3.5 out of Five Stars
If there’s one thing that’s remained consistent about Lambchop it’s their abject inconsistency. An ever-shifting collective, helmed by the band’s sole constant, Kurt Wagner, its members have never been hesitant about diving deeply into varied textures that descend well below the surface of melody and mayhem. Given the album title and names of certain songs—“Whatever, Mortal,” “A Major Minor Drag,” “Dylan at the Mousetrap,” “Police Dog Blues,” etc.—the mystery is thickened throughout, and even a close listen to the lyrics doesn’t necessarily offer any insight into Wagner’s mindset. Nevertheless, the music is consistently compelling, making one willing to follow those sounds to whatever pull and parameters they might lead.

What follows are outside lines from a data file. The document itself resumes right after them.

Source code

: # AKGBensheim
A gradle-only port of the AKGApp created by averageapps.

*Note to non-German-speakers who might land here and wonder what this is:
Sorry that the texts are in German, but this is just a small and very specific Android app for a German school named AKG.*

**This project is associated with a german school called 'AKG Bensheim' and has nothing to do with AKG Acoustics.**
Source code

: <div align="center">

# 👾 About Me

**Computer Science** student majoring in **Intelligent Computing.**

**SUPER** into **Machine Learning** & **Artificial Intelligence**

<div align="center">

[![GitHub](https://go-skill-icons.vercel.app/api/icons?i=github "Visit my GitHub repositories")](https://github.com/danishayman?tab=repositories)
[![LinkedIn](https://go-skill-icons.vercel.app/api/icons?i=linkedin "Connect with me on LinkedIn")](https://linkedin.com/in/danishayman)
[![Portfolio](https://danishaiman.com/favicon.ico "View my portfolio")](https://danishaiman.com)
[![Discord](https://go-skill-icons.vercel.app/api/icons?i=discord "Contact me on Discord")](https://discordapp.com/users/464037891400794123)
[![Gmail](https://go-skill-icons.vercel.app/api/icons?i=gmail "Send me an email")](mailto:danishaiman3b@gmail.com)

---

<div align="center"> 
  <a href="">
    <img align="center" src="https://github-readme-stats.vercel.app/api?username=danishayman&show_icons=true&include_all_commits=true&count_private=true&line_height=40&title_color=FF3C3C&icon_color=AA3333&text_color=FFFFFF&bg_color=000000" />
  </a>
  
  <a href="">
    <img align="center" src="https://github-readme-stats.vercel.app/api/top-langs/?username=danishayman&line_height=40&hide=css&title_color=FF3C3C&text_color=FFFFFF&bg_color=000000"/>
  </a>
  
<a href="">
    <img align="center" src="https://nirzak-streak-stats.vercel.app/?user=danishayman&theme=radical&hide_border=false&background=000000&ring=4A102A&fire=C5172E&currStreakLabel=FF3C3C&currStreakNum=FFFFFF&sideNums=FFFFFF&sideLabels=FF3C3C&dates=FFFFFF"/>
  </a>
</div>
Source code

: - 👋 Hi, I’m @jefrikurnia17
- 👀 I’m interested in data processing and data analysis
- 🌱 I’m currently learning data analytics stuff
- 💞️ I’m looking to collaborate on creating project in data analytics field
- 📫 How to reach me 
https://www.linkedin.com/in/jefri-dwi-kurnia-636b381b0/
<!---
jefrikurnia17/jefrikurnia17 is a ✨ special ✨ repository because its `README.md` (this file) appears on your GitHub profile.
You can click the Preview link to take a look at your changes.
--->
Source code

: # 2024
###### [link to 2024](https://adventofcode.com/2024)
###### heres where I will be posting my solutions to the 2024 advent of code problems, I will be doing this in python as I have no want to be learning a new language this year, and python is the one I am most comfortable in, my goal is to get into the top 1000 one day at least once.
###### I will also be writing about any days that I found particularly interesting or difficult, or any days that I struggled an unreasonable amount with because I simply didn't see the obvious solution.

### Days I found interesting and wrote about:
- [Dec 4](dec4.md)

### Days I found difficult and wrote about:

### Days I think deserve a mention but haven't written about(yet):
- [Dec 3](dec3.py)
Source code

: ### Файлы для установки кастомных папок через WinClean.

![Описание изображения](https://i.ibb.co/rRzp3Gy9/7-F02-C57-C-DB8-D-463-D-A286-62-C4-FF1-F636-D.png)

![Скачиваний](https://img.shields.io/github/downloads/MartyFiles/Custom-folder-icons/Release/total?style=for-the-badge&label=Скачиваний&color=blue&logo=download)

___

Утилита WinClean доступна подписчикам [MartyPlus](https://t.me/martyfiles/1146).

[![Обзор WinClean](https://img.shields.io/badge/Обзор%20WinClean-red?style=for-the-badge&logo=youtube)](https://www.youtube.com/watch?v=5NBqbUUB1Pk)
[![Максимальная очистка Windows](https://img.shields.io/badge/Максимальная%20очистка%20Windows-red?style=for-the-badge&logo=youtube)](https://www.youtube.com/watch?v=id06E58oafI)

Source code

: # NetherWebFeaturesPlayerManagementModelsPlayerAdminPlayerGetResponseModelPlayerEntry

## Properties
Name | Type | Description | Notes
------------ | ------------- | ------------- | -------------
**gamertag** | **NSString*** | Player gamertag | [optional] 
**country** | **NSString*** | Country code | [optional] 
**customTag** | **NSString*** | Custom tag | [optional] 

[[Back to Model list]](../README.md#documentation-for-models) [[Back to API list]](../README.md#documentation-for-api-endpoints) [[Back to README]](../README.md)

The tone and tempo are established at the outset, all somber, sobering, melancholy, and morose designs given added gravitas by Wagner’s rich, deep-throated croon. There are exceptions—the funk-fueled “Little Black ones,” the tingling, atmospheric embellishment of “A Major Minor Drag” and “Police Dog Blues,” the tangled tapestry that unfolds throughout “Whatever, Mortal”—but for the most part, The Bible is dark, dense and defiant, not necessarily apocalyptic in the strictest sense, but certainly ominous and harrowing in equal measure. There is some hopeful suggestion to be sure, as shared through the upward glance and optimism of “Every Child Begins” in particular, but for the most part, it’s a trail that leads to murky and mysterious circumstances that offer no decided conclusions.
Still, considering this is Lambchop, after all, the unexpected is to be expected, and in that regard, Wagner and company don’t disappoint. The Bible may not be the last word as far as this band’s creativity is concerned, but as always, Lambchop’s music is worth heeding.